Her seventh-generation baskets are meant to draw in people in a way that, in her experience, just discussing black ash tree extinction and this specific type of bug cannot do.

“This piece I call Continuum has no ash in it — it is made of vinyl. I use emerald green dye, which is the color of the emerald ash borer, and copper embellishment because this metallic green bug has a copper belly,” Church said of the new work created for this exhibition.

“I wanted to reflect that beauty. Inside Continuum, I’ve woven copper beads to show that the line continues, that it’s all connected. Continuum is something that changes but never ends. The seventh generation, the future, might have to carry on with vinyl, with other materials and no ash, but it will continue nonetheless.”
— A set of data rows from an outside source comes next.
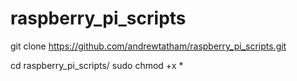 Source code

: # raspberry_pi_scripts


git clone https://github.com/andrewtatham/raspberry_pi_scripts.git

cd raspberry_pi_scripts/
sudo chmod +x *

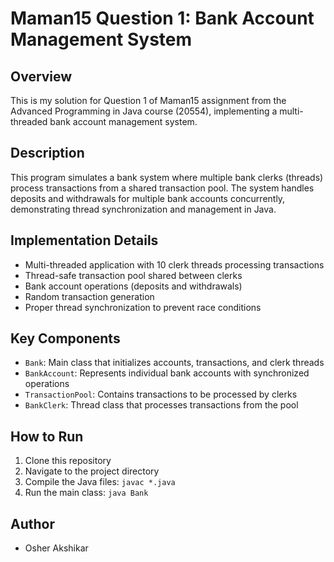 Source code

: # Maman15 Question 1: Bank Account Management System

## Overview
This is my solution for Question 1 of Maman15 assignment from the Advanced Programming in Java course (20554), implementing a multi-threaded bank account management system.

## Description
This program simulates a bank system where multiple bank clerks (threads) process transactions from a shared transaction pool. The system handles deposits and withdrawals for multiple bank accounts concurrently, demonstrating thread synchronization and management in Java.

## Implementation Details
- Multi-threaded application with 10 clerk threads processing transactions
- Thread-safe transaction pool shared between clerks
- Bank account operations (deposits and withdrawals)
- Random transaction generation
- Proper thread synchronization to prevent race conditions

## Key Components
- `Bank`: Main class that initializes accounts, transactions, and clerk threads
- `BankAccount`: Represents individual bank accounts with synchronized operations
- `TransactionPool`: Contains transactions to be processed by clerks
- `BankClerk`: Thread class that processes transactions from the pool

## How to Run
1. Clone this repository
2. Navigate to the project directory
3. Compile the Java files: `javac *.java`
4. Run the main class: `java Bank`

## Author
- Osher Akshikar
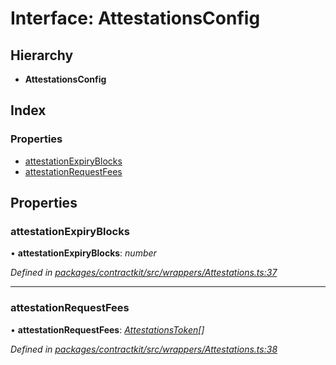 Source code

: # Interface: AttestationsConfig

## Hierarchy

* **AttestationsConfig**

## Index

### Properties

* [attestationExpiryBlocks](_wrappers_attestations_.attestationsconfig.md#attestationexpiryblocks)
* [attestationRequestFees](_wrappers_attestations_.attestationsconfig.md#attestationrequestfees)

## Properties

###  attestationExpiryBlocks

• **attestationExpiryBlocks**: *number*

*Defined in [packages/contractkit/src/wrappers/Attestations.ts:37](https://github.com/celo-org/celo-monorepo/blob/master/packages/contractkit/src/wrappers/Attestations.ts#L37)*

___

###  attestationRequestFees

• **attestationRequestFees**: *[AttestationsToken](_wrappers_attestations_.attestationstoken.md)[]*

*Defined in [packages/contractkit/src/wrappers/Attestations.ts:38](https://github.com/celo-org/celo-monorepo/blob/master/packages/contractkit/src/wrappers/Attestations.ts#L38)*

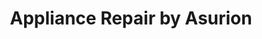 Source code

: ---
title: "Appliance Repair by Asurion"
url: /brea/appliance-repair-by-asurion/
shop: Haushaltsgeräte
--- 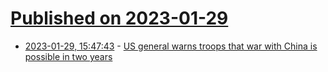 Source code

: # [Published on 2023-01-29](index.md)

* [2023-01-29, 15:47:43](https://news.ycombinator.com/item?id=34569122) - [US general warns troops that war with China is possible in two years](https://www.stripes.com/theaters/us/2023-01-27/us-air-force-memo-war-china-8913860.html)
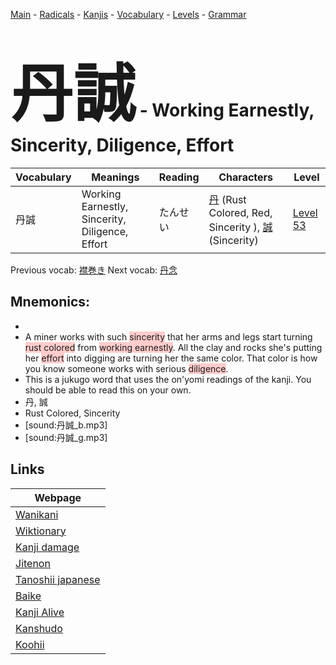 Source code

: <style> bigfont {font-size: 100px}</style>
[Main](../README.md) -
[Radicals](../radicals.md) -
[Kanjis](../kanjis.md) -
[Vocabulary](../vocabulary.md) -
[Levels](../levels.md) -
[Grammar](../grammar.md)
# <bigfont> 丹誠</bigfont> - Working Earnestly, Sincerity, Diligence, Effort 

| Vocabulary | Meanings | Reading | Characters | Level |
| --- | --- | --- | --- | --- |
| 丹誠 | Working Earnestly, Sincerity, Diligence, Effort | たんせい |  [丹](../kanjis/丹.md) (Rust Colored, Red, Sincerity ), [誠](../kanjis/誠.md) (Sincerity) | [Level 53](../levels/wk_level53.md) |

Previous vocab: [襟巻き](襟巻き.md) Next vocab: [丹念](丹念.md) 

## Mnemonics:

* 
* A miner works with such <span style="background-color:#ffcccb"> sincerity</span> that her arms and legs start turning <span style="background-color:#ffcccb"> rust colored</span> from <span style="background-color:#ffcccb"> working earnestly</span>. All the clay and rocks she's putting her <span style="background-color:#ffcccb"> effort</span> into digging are turning her the same color. That color is how you know someone works with serious <span style="background-color:#ffcccb"> diligence</span>.
* This is a jukugo word that uses the on'yomi readings of the kanji. You should be able to read this on your own.
* 丹, 誠
* Rust Colored, Sincerity
* [sound:丹誠_b.mp3]
* [sound:丹誠_g.mp3]


## Links 

| Webpage |
| --- |
| [Wanikani          ](https://www.wanikani.com/kanji/丹誠) |
| [Wiktionary        ](https://en.wiktionary.org/wiki/丹誠) |
| [Kanji damage      ](http://www.kanjidamage.com/kanji/search?utf8=✓&q=丹誠) |
| [Jitenon           ](https://jitenon.com/kanji/丹誠) |
| [Tanoshii japanese ](https://www.tanoshiijapanese.com/dictionary/kanji.cfm?k=丹誠) |
| [Baike             ](https://baike.baidu.com/item/丹誠) |
| [Kanji Alive       ](https://app.kanjialive.com/丹誠) |
| [Kanshudo          ](https://www.kanshudo.com/searchmn?q=丹誠) |
| [Koohii            ](https://kanji.koohii.com/study/kanji/丹誠) |

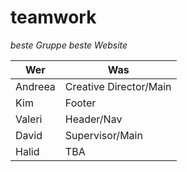 # teamwork #
*beste Gruppe beste Website*


| Wer           | Was                   |
|---------------|-----------------------|
| Andreea       | Creative Director/Main|
| Kim           | Footer                |
| Valeri        | Header/Nav            |
| David         | Supervisor/Main       |
| Halid         | TBA                   | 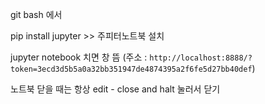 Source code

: git bash 에서

pip install jupyter   >>   주피터노트북 설치

jupyter notebook 치면 창 뜸  (주소 : `http://localhost:8888/?token=3ecd3d5b5a0a32bb351947de4874395a2f6fe5d27bb40def`)



노트북 닫을 때는 항상 edit - close and halt 눌러서 닫기



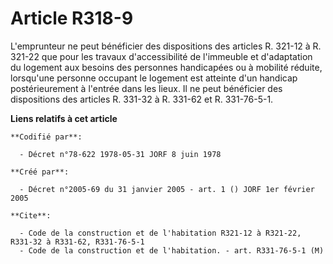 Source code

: # Article R318-9

L'emprunteur ne peut bénéficier des dispositions des articles R. 321-12 à R. 321-22 que pour les travaux d'accessibilité de
l'immeuble et d'adaptation du logement aux besoins des personnes handicapées ou à mobilité réduite, lorsqu'une personne
occupant le logement est atteinte d'un handicap postérieurement à l'entrée dans les lieux. Il ne peut bénéficier des
dispositions des articles R. 331-32 à R. 331-62 et R. 331-76-5-1.

**Liens relatifs à cet article**

	**Codifié par**:

	  - Décret n°78-622 1978-05-31 JORF 8 juin 1978

	**Créé par**:

	  - Décret n°2005-69 du 31 janvier 2005 - art. 1 () JORF 1er février 2005

	**Cite**:

	  - Code de la construction et de l'habitation R321-12 à R321-22, R331-32 à R331-62, R331-76-5-1
	  - Code de la construction et de l'habitation. - art. R331-76-5-1 (M)
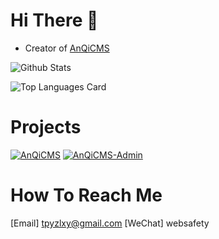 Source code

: # Hi There 👋

* Creator of [AnQiCMS](https://github.com/fesiong/anqicms)

![Github Stats](https://github-readme-stats.vercel.app/api?username=fesiong&show_icons=true&theme=buefy)

![Top Languages Card](https://github-readme-stats.vercel.app/api/top-langs/?username=fesiong&layout=compact)

# Projects

[![AnQiCMS](https://github-readme-stats.vercel.app/api/pin/?username=fesiong&repo=anqicms&show_owner=true)](https://github.com/fesiong/anqicms)
[![AnQiCMS-Admin](https://github-readme-stats.vercel.app/api/pin/?username=fesiong&repo=anqicms-admin&show_owner=true)](https://github.com/fesiong/anqicms-admin)

# How To Reach Me

[Email] tpyzlxy@gmail.com
[WeChat] websafety
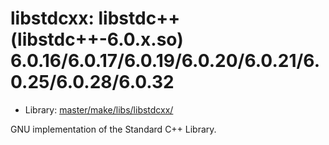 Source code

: # libstdcxx: libstdc++ (libstdc++-6.0.x.so) 6.0.16/6.0.17/6.0.19/6.0.20/6.0.21/6.0.25/6.0.28/6.0.32
 - Library: [master/make/libs/libstdcxx/](https://github.com/Freetz-NG/freetz-ng/tree/master/make/libs/libstdcxx/)

GNU implementation of the Standard C++ Library.
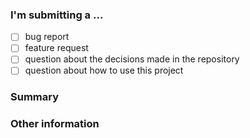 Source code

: ### I'm submitting a ...

-   [ ] bug report
-   [ ] feature request
-   [ ] question about the decisions made in the repository
-   [ ] question about how to use this project

### Summary

<!-- Detailed description here -->

### Other information

<!-- Other information here, such as logs, stacktraces, system version etc. -->
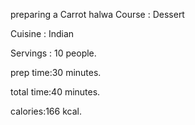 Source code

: preparing a Carrot halwa
Course : Dessert

Cuisine : Indian

Servings : 10 people.

prep time:30 minutes.

total time:40 minutes.

calories:166 kcal. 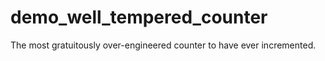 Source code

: # demo_well_tempered_counter
The most gratuitously over-engineered counter to have ever incremented.
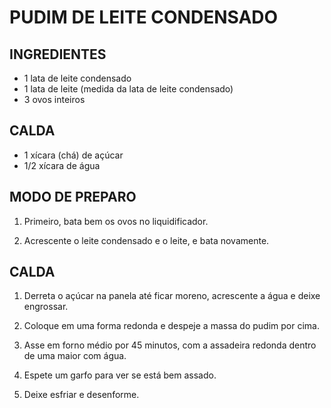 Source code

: # PUDIM DE LEITE CONDENSADO
## INGREDIENTES
- 1 lata de leite condensado
- 1 lata de leite (medida da lata de leite condensado)
- 3 ovos inteiros

## CALDA
- 1 xícara (chá) de açúcar
- 1/2 xícara de água

## MODO DE PREPARO
1. Primeiro, bata bem os ovos no liquidificador.

2. Acrescente o leite condensado e o leite, e bata novamente.

## CALDA
1. Derreta o açúcar na panela até ficar moreno, acrescente a água e deixe engrossar.

2. Coloque em uma forma redonda e despeje a massa do pudim por cima.

3. Asse em forno médio por 45 minutos, com a assadeira redonda dentro de uma maior com água.

4. Espete um garfo para ver se está bem assado.

5. Deixe esfriar e desenforme. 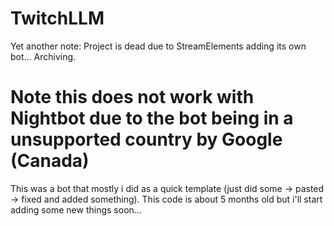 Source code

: # TwitchLLM

Yet another note: Project is dead due to StreamElements adding its own bot... Archiving.

# Note this does not work with Nightbot due to the bot being in a unsupported country by Google (Canada)

This was a bot that mostly i did as a quick template (just did some -> pasted -> fixed and added something). This code is about 5 months old but i'll start adding some new things soon...
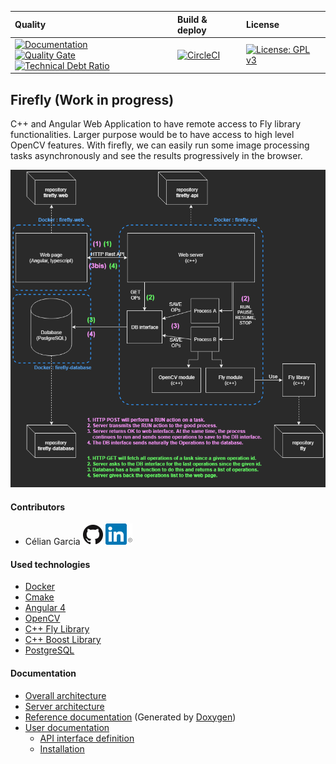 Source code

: | Quality | Build & deploy | License |
| :------ | :------------- | :------ |
| [![Documentation](https://codedocs.xyz/celian-garcia/firefly.svg)](https://codedocs.xyz/celian-garcia/firefly/) <br> [![Quality Gate](https://sonarcloud.io/api/project_badges/measure?project=firefly:firefly-api-sonar-runner&metric=alert_status)](https://sonarcloud.io/dashboard/index/firefly:firefly-api-sonar-runner) [![Technical Debt Ratio](https://sonarcloud.io/api/project_badges/measure?project=firefly%3Afirefly-api-sonar-runner&metric=sqale_index)](https://sonarcloud.io/dashboard/index/firefly:firefly-api-sonar-runner) | [![CircleCI](https://circleci.com/gh/celian-garcia/firefly-api.svg?style=shield)](https://circleci.com/gh/celian-garcia/firefly-api) | [![License: GPL v3](https://img.shields.io/badge/License-GPL%20v3-blue.svg)](https://www.gnu.org/licenses/gpl-3.0) |

## Firefly (Work in progress)
C++ and Angular Web Application to have remote access to Fly library functionalities.
Larger purpose would be to have access to high level OpenCV features.
With firefly, we can easily run some image processing tasks asynchronously and see the results progressively in the browser.

<img src="./docs/images/overall_arch.png" />

#### Contributors
- Célian Garcia 
[![Github Célian Garcia](./docs/images/github.png)](https://github.com/celian-garcia)
[![Linkedin Célian Garcia](./docs/images/linkedin.png)](https://www.linkedin.com/in/celiangarcia/)

#### Used technologies
- [Docker](https://www.docker.com/)
- [Cmake](https://github.com/Kitware/CMake)
- [Angular 4](https://github.com/angular/angular)
- [OpenCV](https://github.com/opencv/opencv)
- [C++ Fly Library](https://github.com/celian-garcia/fly)
- [C++ Boost Library](https://github.com/boostorg/boost)
- [PostgreSQL](http://www.postgresqlfr.org/)

#### Documentation
- [Overall architecture](../../wiki/Overall-architecture)
- [Server architecture](../../wiki/Architecture)
- [Reference documentation](../../wiki/Reference-documentation) (Generated by [Doxygen](https://github.com/doxygen/doxygen))
- [User documentation](../../wiki/User-documentation)
    - [API interface definition](../../wiki/User-documentation#api-interface-definition)
    - [Installation](../../wiki/User-documentation#installation)

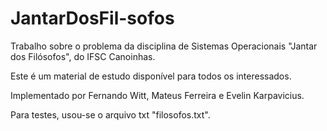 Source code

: # JantarDosFil-sofos
Trabalho sobre o problema da disciplina de Sistemas Operacionais "Jantar dos Filósofos", do IFSC Canoinhas.

Este é um material de estudo disponível para todos os interessados.

Implementado por Fernando Witt, Mateus Ferreira e Evelin Karpavicius.

Para testes, usou-se o arquivo txt "filosofos.txt".

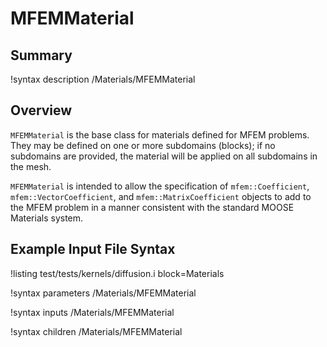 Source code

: # MFEMMaterial

## Summary

!syntax description /Materials/MFEMMaterial

## Overview

`MFEMMaterial` is the base class for materials defined for MFEM problems. They may be defined on one
or more subdomains (blocks); if no subdomains are provided, the material will be applied on all
subdomains in the mesh.

`MFEMMaterial` is intended to allow the specification of `mfem::Coefficient`,
`mfem::VectorCoefficient`, and `mfem::MatrixCoefficient` objects to add to the MFEM problem in a
manner consistent with the standard MOOSE Materials system.

## Example Input File Syntax

!listing test/tests/kernels/diffusion.i block=Materials

!syntax parameters /Materials/MFEMMaterial

!syntax inputs /Materials/MFEMMaterial

!syntax children /Materials/MFEMMaterial
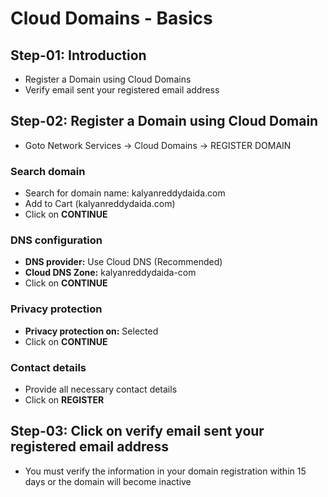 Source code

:# Cloud Domains - Basics

## Step-01: Introduction
- Register a Domain using Cloud Domains
- Verify email sent your registered email address

## Step-02: Register a Domain using Cloud Domain
- Goto Network Services -> Cloud Domains -> REGISTER DOMAIN
### Search domain
- Search for domain name: kalyanreddydaida.com
- Add to Cart (kalyanreddydaida.com)
- Click on **CONTINUE**
### DNS configuration
- **DNS provider:** Use Cloud DNS (Recommended)
- **Cloud DNS Zone:** kalyanreddydaida-com
- Click on **CONTINUE**
### Privacy protection
- **Privacy protection on:** Selected
- Click on **CONTINUE**
### Contact details
- Provide all necessary contact details
- Click on **REGISTER**


## Step-03: Click on verify email sent your registered email address
- You must verify the information in your domain registration within 15 days or the domain will become inactive
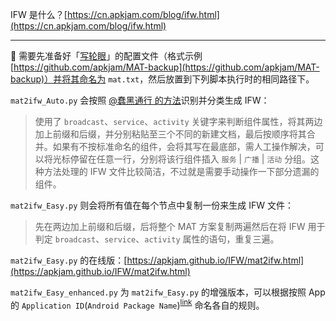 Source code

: IFW 是什么？[https://cn.apkjam.com/blog/ifw.html](https://cn.apkjam.com/blog/ifw.html)

---

:bookmark: 需要先准备好「[写轮眼](https://cn.apkjam.com/mat.html)」的配置文件（格式示例 [https://github.com/apkjam/MAT-backup](https://github.com/apkjam/MAT-backup)）并将其命名为 `mat.txt`，然后放置到下列脚本执行时的相同路径下。

`mat2ifw_Auto.py` 会按照 [@蠢黑通行 的方法](https://blackyau.cc/8.html)识别并分类生成 IFW：

> 使用了 `broadcast`、`service`、`activity` 关键字来判断组件属性，将其两边加上前缀和后缀，并分别粘贴至三个不同的新建文档，最后按顺序将其合并。如果有不按标准命名的组件，会将其写在最底部，需人工操作解决，可以将光标停留在任意一行，分别将该行组件插入 `服务` | `广播` | `活动` 分组。这种方法处理的 IFW 文件比较简洁，不过就是需要手动操作一下部分遗漏的组件。

`mat2ifw_Easy.py` 则会将所有值在每个节点中复制一份来生成 IFW 文件：

> 先在两边加上前缀和后缀，后将整个 MAT 方案复制两遍然后在将 IFW 用于判定 `broadcast`、`service`、`activity` 属性的语句，重复三遍。

`mat2ifw_Easy.py` 的在线版：[https://apkjam.github.io/IFW/mat2ifw.html](https://apkjam.github.io/IFW/mat2ifw.html)

`mat2ifw_Easy_enhanced.py` 为 `mat2ifw_Easy.py` 的增强版本，可以根据按照 App 的 `Application ID`(`Android Package Name`)<sup>[link](https://developer.android.com/studio/build/application-id.html)</sup> 命名各自的规则。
Church regularly revisits past stands of black ash trees to see how they are sustaining. She is careful not to overharvest and of giving forests a chance to “rest,” cycling through the areas in which the trees live.

Upon revisiting, she generally finds that 99% of the trees are dead, but 1% are still alive. Forestry agencies and other institutions have come to study these surviving trees and understand their genetic properties to potentially use them in reseeding efforts.

The U-M Arts Initiative contributed funding to support the roundtable conversations and the exhibition. The exhibition is curated by Srimoyee Mitra, Stamps gallery director, and curatorial assistant Zoi Crampton.